## Saved entries
= Beginning of Section =
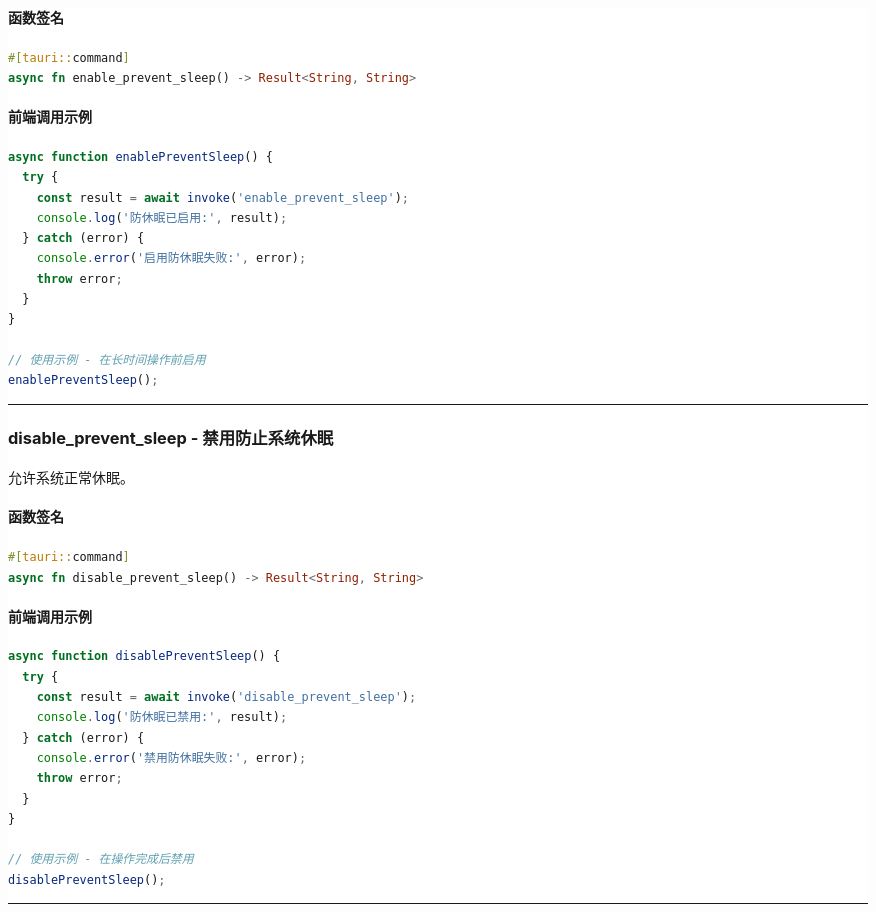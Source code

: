 #### 函数签名

```rust
#[tauri::command]
async fn enable_prevent_sleep() -> Result<String, String>
```

#### 前端调用示例

```javascript
async function enablePreventSleep() {
  try {
    const result = await invoke('enable_prevent_sleep');
    console.log('防休眠已启用:', result);
  } catch (error) {
    console.error('启用防休眠失败:', error);
    throw error;
  }
}

// 使用示例 - 在长时间操作前启用
enablePreventSleep();
```

---

### disable_prevent_sleep - 禁用防止系统休眠

允许系统正常休眠。

#### 函数签名

```rust
#[tauri::command]
async fn disable_prevent_sleep() -> Result<String, String>
```

#### 前端调用示例

```javascript
async function disablePreventSleep() {
  try {
    const result = await invoke('disable_prevent_sleep');
    console.log('防休眠已禁用:', result);
  } catch (error) {
    console.error('禁用防休眠失败:', error);
    throw error;
  }
}

// 使用示例 - 在操作完成后禁用
disablePreventSleep();
```

---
= End of Section =
## WORK INSTRUCTIONS
Look through the entries and return each line that has the word "disablePreventSleep" in it.

## THE COMPLETED TASK
async function disablePreventSleep() {
disablePreventSleep();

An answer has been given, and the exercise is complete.